Dans le but de le faire échapper à la justice et en appelant à tous les moyens pour le convertir en «honorable» citoyen, l’avocat du terroriste, Eduardo Soto, répète que son client «a été soldat durant la guerre du Vietnam», mentionnant les années 1963 et 1965.
Posada au Vietnam? Où? Quand? Comment «Dans mes recherches sur les Cubains au Vietnam, il n’apparaît nulle part», commente le chercheur cubain José Luis Méndez, auteur de plusieurs livres à propos du terrorisme contre Cuba. «Si Posada a été au Vietnam et est vétéran de cette guerre, que la CIA et l’Armée le démontrent…»
S’il est certain qu’il fut soldat dans l’armée nord-américaine «durant» le conflit vietnamien, rien à nulle part ne vient confirmer que Luis Posada Carriles a marché sur le sol vietnamien.
Le 17 avril 1961, Posada a échoué sur un quai de Puerto Cabrizas, au Nicaragua, avec les autres tueurs de l’Opération 40, quand les autres mercenaires de la Brigade 2506 partaient réaliser l’invasion ratée de Playa Giron.
En 1963, cependant, en raison de sa participation à cette funeste aventure, Posada joignait les rangs de l’armée nord-américaine, dans les Unidades Cubanas, avec le grade de 2e lieutenant — comme tous les autres individus sélectionnés — quand on l’a envoyé à la base militaire de Fort Benning, en Georgie, sous l’orientation de la CIA.
Il a appris là les techniques de contre insurrection et l’utilisation d’explosifs — en clair, de torture d’assassinat et de terrorisme — aux côtés de Jorge Mas Canosa et d’autres individus aux caractéristiques et au destin similaire.
Tout indique que la CIA l’a sorti de là, d’une façon ou d’une autre, pour accomplir des missions ‘sales’.

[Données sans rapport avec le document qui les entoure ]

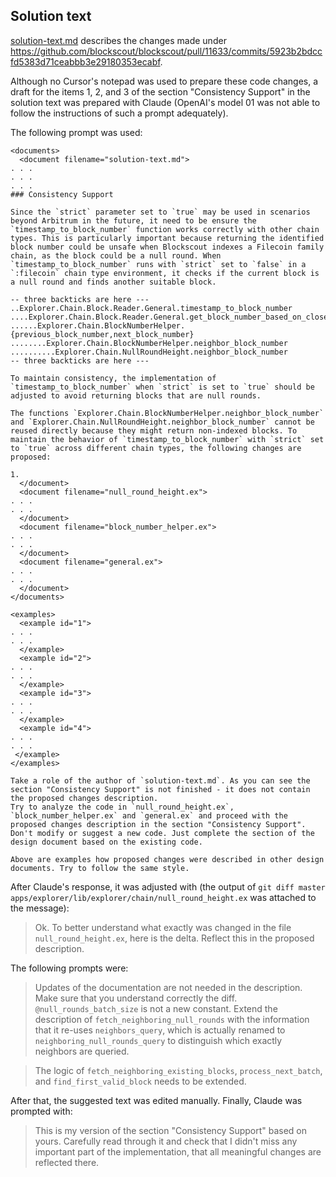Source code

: ## Solution text

[solution-text.md](solution-text.md) describes the changes made under https://github.com/blockscout/blockscout/pull/11633/commits/5923b2bdccfd5383d71ceabbb3e29180353ecabf.

Although no Cursor's notepad was used to prepare these code changes, a draft for the items 1, 2, and 3 of the section "Consistency Support" in the solution text was prepared with Claude (OpenAI's model 01 was not able to follow the instructions of such a prompt adequately).

The following prompt was used:

```
<documents>
  <document filename="solution-text.md">
. . .
. . .
. . .
### Consistency Support

Since the `strict` parameter set to `true` may be used in scenarios beyond Arbitrum in the future, it need to be ensure the `timestamp_to_block_number` function works correctly with other chain types. This is particularly important because returning the identified block number could be unsafe when Blockscout indexes a Filecoin family chain, as the block could be a null round. When `timestamp_to_block_number` runs with `strict` set to `false` in a `:filecoin` chain type environment, it checks if the current block is a null round and finds another suitable block.

-- three backticks are here ---
..Explorer.Chain.Block.Reader.General.timestamp_to_block_number
....Explorer.Chain.Block.Reader.General.get_block_number_based_on_closest
......Explorer.Chain.BlockNumberHelper.{previous_block_number,next_block_number}
........Explorer.Chain.BlockNumberHelper.neighbor_block_number
..........Explorer.Chain.NullRoundHeight.neighbor_block_number
-- three backticks are here ---

To maintain consistency, the implementation of `timestamp_to_block_number` when `strict` is set to `true` should be adjusted to avoid returning blocks that are null rounds.

The functions `Explorer.Chain.BlockNumberHelper.neighbor_block_number` and `Explorer.Chain.NullRoundHeight.neighbor_block_number` cannot be reused directly because they might return non-indexed blocks. To maintain the behavior of `timestamp_to_block_number` with `strict` set to `true` across different chain types, the following changes are proposed:

1. 
  </document>
  <document filename="null_round_height.ex">
. . .
. . .
  </document>
  <document filename="block_number_helper.ex">
. . .
. . .
  </document>
  <document filename="general.ex">
. . .
. . .
  </document>
</documents>

<examples>
  <example id="1">
. . .
. . .
  </example>
  <example id="2">
. . .
. . .
  </example>
  <example id="3">
. . .
. . .
  </example>
  <example id="4">
. . .
. . .
 </example>
</examples>

Take a role of the author of `solution-text.md`. As you can see the section "Consistency Support" is not finished - it does not contain the proposed changes description.
Try to analyze the code in `null_round_height.ex`, `block_number_helper.ex` and `general.ex` and proceed with the proposed changes description in the section "Consistency Support". 
Don't modify or suggest a new code. Just complete the section of the design document based on the existing code.

Above are examples how proposed changes were described in other design documents. Try to follow the same style.
```

After Claude's response, it was adjusted with (the output of `git diff master apps/explorer/lib/explorer/chain/null_round_height.ex` was attached to the message):

> Ok. To better understand what exactly was changed in the file `null_round_height.ex`, here is the delta. Reflect this in the proposed description.

The following prompts were:

> Updates of the documentation are not needed in the description. Make sure that you understand correctly the diff. `@null_rounds_batch_size` is not a new constant. Extend the description of `fetch_neighboring_null_rounds` with the information that it re-uses `neighbors_query`, which is actually renamed to `neighboring_null_rounds_query` to distinguish which exactly neighbors are queried.

> The logic of `fetch_neighboring_existing_blocks`, `process_next_batch`, and `find_first_valid_block` needs to be extended.

After that, the suggested text was edited manually. Finally, Claude was prompted with:

> This is my version of the section "Consistency Support" based on yours. Carefully read through it and check that I didn't miss any important part of the implementation, that all meaningful changes are reflected there.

Des sources très sérieuses et documentées le situent cependant avec d’autres cubano-américains, à Dallas, quand on assassine le président John F. Kennedy, sur Dealey Plaza
‘SOLDAT’ DE LA GUERRE SALE
Selon le département de la Défense étasunien, la guerre du Vietnam a commencé officiellement le 11 décembre de 1961: 392 étasuniens sont morts de 1962 à 1964 quand les États-Unis avaient en Indochine plus de 17 000 soldats. Et quand Posada finissait d’apprendre comment fabriquer des bombes, en Georgie, ou quand il commençait à enseigner à d’autres comment les fabriquer.
De fait, en 1964, la présence de Posada est signalée dans un campement de Collier County où la CIA entraînait des mercenaires qui infiltraient Cuba.

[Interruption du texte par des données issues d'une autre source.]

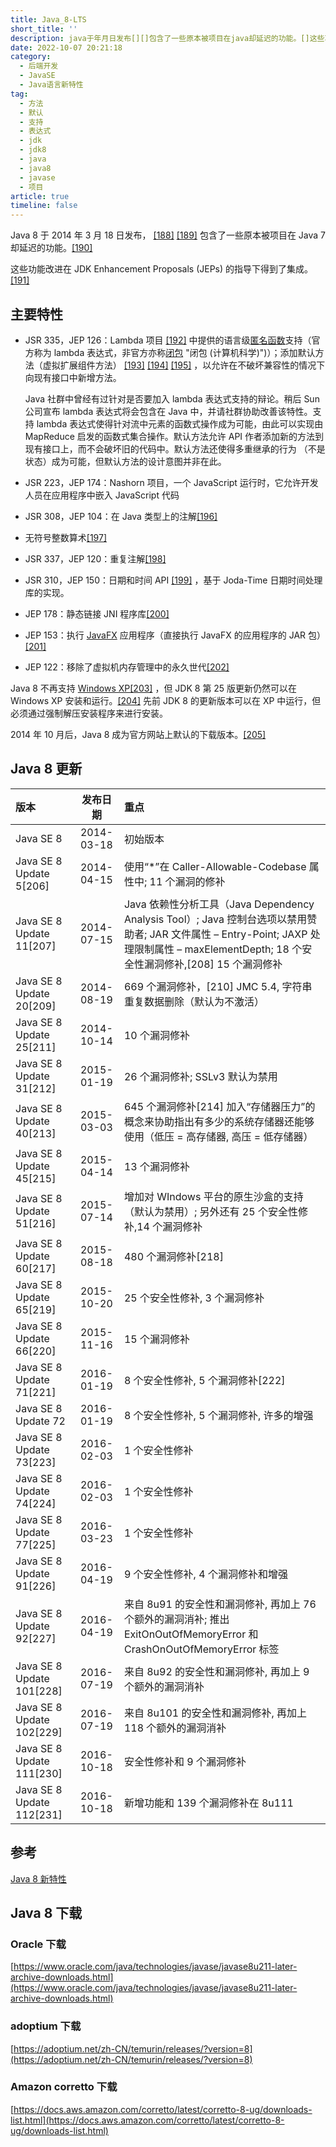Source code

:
 ```yaml
---
title: Java_8-LTS
short_title: ''
description: java于年月日发布[][]包含了一些原本被项目在java却延迟的功能。[]这些功能改进在jdkenhancementproposals(jeps)的指导下得到了集成。[]主要特性jsrjep_lambda项目[]中提供的语言级匿名函数支持（官方称为lambda表达式非官方亦称闭包)）_添加默认方法（虚拟扩展组件方法）[][][]以允许在不破坏兼容性的情况下向现有接口中新增方法。java社群中曾经有过针对是否要加入lambda表达式支持的辩论。稍后sun公司宣布lambda表达式将会包含在java中并请社
date: 2022-10-07 20:21:18
category:
  - 后端开发
  - JavaSE
  - Java语言新特性
tag:
  - 方法
  - 默认
  - 支持
  - 表达式
  - jdk
  - jdk8
  - java
  - java8
  - javase
  - 项目
article: true
timeline: false
---
```

Java 8 于 2014 年 3 月 18 日发布， [[188]](https://zh.wikipedia.org/zh-cn/Java%E7%89%88%E6%9C%AC%E6%AD%B7%E5%8F%B2#cite_note-Java_8-188) [[189]](https://zh.wikipedia.org/zh-cn/Java%E7%89%88%E6%9C%AC%E6%AD%B7%E5%8F%B2#cite_note-189) 包含了一些原本被项目在 Java 7 却延迟的功能。[[190]](https://zh.wikipedia.org/zh-cn/Java%E7%89%88%E6%9C%AC%E6%AD%B7%E5%8F%B2#cite_note-190)

这些功能改进在 JDK Enhancement Proposals (JEPs) 的指导下得到了集成。[[191]](https://zh.wikipedia.org/zh-cn/Java%E7%89%88%E6%9C%AC%E6%AD%B7%E5%8F%B2#cite_note-191)

## 主要特性

* JSR 335，JEP 126：Lambda 项目 [[192]](https://zh.wikipedia.org/zh-cn/Java%E7%89%88%E6%9C%AC%E6%AD%B7%E5%8F%B2#cite_note-192) 中提供的语言级[匿名函数](https://zh.wikipedia.org/wiki/%E5%8C%BF%E5%90%8D%E5%87%BD%E6%95%B0 "匿名函数")支持（官方称为 lambda 表达式，非官方亦称[闭包](https://zh.wikipedia.org/wiki/%E9%97%AD%E5%8C%85_(%E8%AE%A1%E7%AE%97%E6%9C%BA%E7%A7%91%E5%AD%A6)) "闭包 (计算机科学)")）；添加默认方法（虚拟扩展组件方法） [[193]](https://zh.wikipedia.org/zh-cn/Java%E7%89%88%E6%9C%AC%E6%AD%B7%E5%8F%B2#cite_note-goetz_interface_evolution-193)  [[194]](https://zh.wikipedia.org/zh-cn/Java%E7%89%88%E6%9C%AC%E6%AD%B7%E5%8F%B2#cite_note-194) [[195]](https://zh.wikipedia.org/zh-cn/Java%E7%89%88%E6%9C%AC%E6%AD%B7%E5%8F%B2#cite_note-195) ，以允许在不破坏兼容性的情况下向现有接口中新增方法。

  Java 社群中曾经有过针对是否要加入 lambda 表达式支持的辩论。稍后 Sun 公司宣布 lambda 表达式将会包含在 Java 中，并请社群协助改善该特性。支持 lambda 表达式使得针对流中元素的函数式操作成为可能，由此可以实现由 MapReduce 启发的函数式集合操作。默认方法允许 API 作者添加新的方法到现有接口上，而不会破坏旧的代码中。默认方法还使得多重继承的行为 （不是状态）成为可能，但默认方法的设计意图并非在此。
* JSR 223，JEP 174：Nashorn 项目，一个 JavaScript 运行时，它允许开发人员在应用程序中嵌入 JavaScript 代码
* JSR 308，JEP 104：在 Java 类型上的注解[[196]](https://zh.wikipedia.org/zh-cn/Java%E7%89%88%E6%9C%AC%E6%AD%B7%E5%8F%B2#cite_note-196)
* 无符号整数算术[[197]](https://zh.wikipedia.org/zh-cn/Java%E7%89%88%E6%9C%AC%E6%AD%B7%E5%8F%B2#cite_note-197)
* JSR 337，JEP 120：重复注解[[198]](https://zh.wikipedia.org/zh-cn/Java%E7%89%88%E6%9C%AC%E6%AD%B7%E5%8F%B2#cite_note-198)
* JSR 310，JEP 150：日期和时间 API [[199]](https://zh.wikipedia.org/zh-cn/Java%E7%89%88%E6%9C%AC%E6%AD%B7%E5%8F%B2#cite_note-199) ，基于 Joda-Time 日期时间处理库的实现。
* JEP 178：静态链接 JNI 程序库[[200]](https://zh.wikipedia.org/zh-cn/Java%E7%89%88%E6%9C%AC%E6%AD%B7%E5%8F%B2#cite_note-200)
* JEP 153：执行 [JavaFX](https://zh.wikipedia.org/wiki/JavaFX "JavaFX") 应用程序（直接执行 JavaFX 的应用程序的 JAR 包）[[201]](https://zh.wikipedia.org/zh-cn/Java%E7%89%88%E6%9C%AC%E6%AD%B7%E5%8F%B2#cite_note-201)
* JEP 122：移除了虚拟机内存管理中的永久世代[[202]](https://zh.wikipedia.org/zh-cn/Java%E7%89%88%E6%9C%AC%E6%AD%B7%E5%8F%B2#cite_note-202)

Java 8 不再支持 [Windows XP[203]](https://zh.wikipedia.org/wiki/Windows_XP "Windows XP") ，但 JDK 8 第 25 版更新仍然可以在 Windows XP 安装和运行。[[204]](https://zh.wikipedia.org/zh-cn/Java%E7%89%88%E6%9C%AC%E6%AD%B7%E5%8F%B2#cite_note-204) 先前 JDK 8 的更新版本可以在 XP 中运行，但必须通过强制解压安装程序来进行安装。

2014 年 10 月后，Java 8 成为官方网站上默认的下载版本。[[205]](https://zh.wikipedia.org/zh-cn/Java%E7%89%88%E6%9C%AC%E6%AD%B7%E5%8F%B2#cite_note-205)

## Java 8 更新

|版本|发布日期|重点|
| :------------------------| :--------: | :--------------------------------------------------------------------------------------------------------------------------------------------------------------------------------------------|
|Java SE 8|2014-03-18|初始版本|
|Java SE 8 Update 5[206]|2014-04-15|使用“*”在 Caller-Allowable-Codebase 属性中; 11 个漏洞的修补|
|Java SE 8 Update 11[207]|2014-07-15|Java 依赖性分析工具（Java Dependency Analysis Tool）; Java 控制台选项以禁用赞助者; JAR 文件属性 – Entry-Point; JAXP 处理限制属性 – maxElementDepth; 18 个安全性漏洞修补,[208] 15 个漏洞修补|
|Java SE 8 Update 20[209]|2014-08-19|669 个漏洞修补，[210] JMC 5.4, 字符串重复数据删除（默认为不激活）|
|Java SE 8 Update 25[211]|2014-10-14|10 个漏洞修补|
|Java SE 8 Update 31[212]|2015-01-19|26 个漏洞修补; SSLv3 默认为禁用|
|Java SE 8 Update 40[213]|2015-03-03|645 个漏洞修补[214] 加入“存储器压力”的概念来协助指出有多少的系统存储器还能够使用（低压 = 高存储器, 高压 = 低存储器）|
|Java SE 8 Update 45[215]|2015-04-14|13 个漏洞修补|
|Java SE 8 Update 51[216]|2015-07-14|增加对 WIndows 平台的原生沙盒的支持（默认为禁用）; 另外还有 25 个安全性修补,14 个漏洞修补|
|Java SE 8 Update 60[217]|2015-08-18|480 个漏洞修补[218]|
|Java SE 8 Update 65[219]|2015-10-20|25 个安全性修补, 3 个漏洞修补|
|Java SE 8 Update 66[220]|2015-11-16|15 个漏洞修补|
|Java SE 8 Update 71[221]|2016-01-19|8 个安全性修补, 5 个漏洞修补[222]|
|Java SE 8 Update 72|2016-01-19|8 个安全性修补, 5 个漏洞修补, 许多的增强|
|Java SE 8 Update 73[223]|2016-02-03|1 个安全性修补|
|Java SE 8 Update 74[224]|2016-02-03|1 个安全性修补|
|Java SE 8 Update 77[225]|2016-03-23|1 个安全性修补|
|Java SE 8 Update 91[226]|2016-04-19|9 个安全性修补, 4 个漏洞修补和增强|
|Java SE 8 Update 92[227]|2016-04-19|来自 8u91 的安全性和漏洞修补, 再加上 76 个额外的漏洞消补; 推出 ExitOnOutOfMemoryError 和 CrashOnOutOfMemoryError 标签|
|Java SE 8 Update 101[228]|2016-07-19|来自 8u92 的安全性和漏洞修补, 再加上 9 个额外的漏洞消补|
|Java SE 8 Update 102[229]|2016-07-19|来自 8u101 的安全性和漏洞修补, 再加上 118 个额外的漏洞消补|
|Java SE 8 Update 111[230]|2016-10-18|安全性修补和 9 个漏洞修补|
|Java SE 8 Update 112[231]|2016-10-18|新增功能和 139 个漏洞修补在 8u111|

## 参考

[Java 8 新特性](https://www.wdbyte.com/java8/comparator/)

## Java 8 下载

### Oracle 下载

[https://www.oracle.com/java/technologies/javase/javase8u211-later-archive-downloads.html](https://www.oracle.com/java/technologies/javase/javase8u211-later-archive-downloads.html)

### adoptium 下载

[https://adoptium.net/zh-CN/temurin/releases/?version=8](https://adoptium.net/zh-CN/temurin/releases/?version=8)

### Amazon corretto 下载

[https://docs.aws.amazon.com/corretto/latest/corretto-8-ug/downloads-list.html](https://docs.aws.amazon.com/corretto/latest/corretto-8-ug/downloads-list.html)

‍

Des rapports pointent ensuite à bord du Venus, un bateau de la CIA qui effectuent des opérations dans les détroits de la Floride.

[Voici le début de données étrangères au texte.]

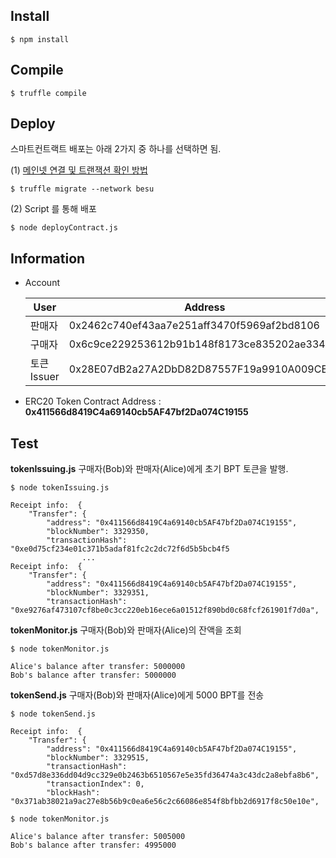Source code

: ## Install  
    $ npm install  
## Compile  
	$ truffle compile  
## Deploy 
스마트컨트랙트 배포는 아래 2가지 중 하나를 선택하면 됨.  

(1) [메인넷 연결 및 트랜잭션 확인 방법](https://myshare.skcc.com/pages/viewpage.action?pageId=100087203)
```
$ truffle migrate --network besu
```
(2) Script 를 통해 배포
```	
$ node deployContract.js
```	

## Information 
- Account   

	|User|Address|Private Key|
	|---|---|---|
	| 판매자 | 0x2462c740ef43aa7e251aff3470f5969af2bd8106 | 0x925efbc2aaf2e2292258688c29e155f65b9b63a8f46b195de0ad90c2b57f0d49 |
	| 구매자 | 0x6c9ce229253612b91b148f8173ce835202ae334a | 0x1d69431b3c2380c7cb8fad628415ae167d94ce3617c127510ab6944aaaab5908 |
	| 토큰 Issuer | 0x28E07dB2a27A2DbD82D87557F19a9910A009CE86 | 0xbefd5c99fc32a8080126d6963097799d16ceec4d9b4c0c2247189519ebf7151d |

- ERC20 Token Contract Address : **0x411566d8419C4a69140cb5AF47bf2Da074C19155**  

## Test 
**tokenIssuing.js**
구매자(Bob)와 판매자(Alice)에게 초기 BPT 토큰을 발행.
```
$ node tokenIssuing.js

Receipt info:  {
	"Transfer": {
		"address": "0x411566d8419C4a69140cb5AF47bf2Da074C19155",
		"blockNumber": 3329350,
		"transactionHash": "0xe0d75cf234e01c371b5adaf81fc2c2dc72f6d5b5bcb4f5
				...
Receipt info:  {
	"Transfer": {
		"address": "0x411566d8419C4a69140cb5AF47bf2Da074C19155",
		"blockNumber": 3329351,
		"transactionHash": "0xe9276af473107cf8be0c3cc220eb16ece6a01512f890bd0c68fcf261901f7d0a",

```
**tokenMonitor.js** 
구매자(Bob)와 판매자(Alice)의 잔액을 조회   
```
$ node tokenMonitor.js 

Alice's balance after transfer: 5000000 
Bob's balance after transfer: 5000000 
```
**tokenSend.js**
구매자(Bob)와 판매자(Alice)에게 5000 BPT를 전송  
```
$ node tokenSend.js  

Receipt info:  {
	"Transfer": {
		"address": "0x411566d8419C4a69140cb5AF47bf2Da074C19155",
		"blockNumber": 3329515,
		"transactionHash": "0xd57d8e336dd04d9cc329e0b2463b6510567e5e35fd36474a3c43dc2a8ebfa8b6",
		"transactionIndex": 0,
		"blockHash": "0x371ab38021a9ac27e8b56b9c0ea6e56c2c66086e854f8bfbb2d6917f8c50e10e",

$ node tokenMonitor.js   

Alice's balance after transfer: 5005000
Bob's balance after transfer: 4995000
```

Un mémorandum déclassifié de la CIA, daté du 18 juin 1965, le situe à Mexico, conspirant pour dynamiter des cargos soviétiques dans le port de Veracruz. Il réapparaît dans des campements d’«opérations autonomes» contre Cuba, en République dominicaine.
Cette année-là, les États-Unis avaient 130 000 hommes au Vietnam et le nombre de soldats morts a grimpé à 1 926, selon les chiffres du Pentagone. En d’autres mots, la guerre était en pleine apogée quand le terroriste prétend qu’il appartenait à l’armée.
C’est en octobre 1967 que la CIA envoie Posada au Venezuela où il pénètre la DIGEPOL avec le titre de «conseiller».
Dans son livre Los Caminos del Guerrero, dans un mensonge caractéristique du héros de la mafia de Miami, Posada prétend s’être rendu à Caracas en 1969. «C’est un formidable conteur», commentera Fabian Escalante, ex chef de la Sécurité d’État cubaine. «Ce qui se passe, c’est qu’en 1967, il est conseiller de la CIA et il ne lui convient pas d’en parler».
DANS LES CAVES DE LA DISIP
En 1968, année de l’Offensive du Têt, 16 869 jeunes soldats, tombent au Vietnam.
En 1969, Posada prend la citoyenneté vénézuélienne comme le confirme sa carte d’identité numéro V-5.304.069 — les deux derniers numéros indiquant l’année d’inscription — pour pouvoir se convertir en ce Comissaire Basilio sanguinaire lorsque la DIGEPOL devient la DISIP.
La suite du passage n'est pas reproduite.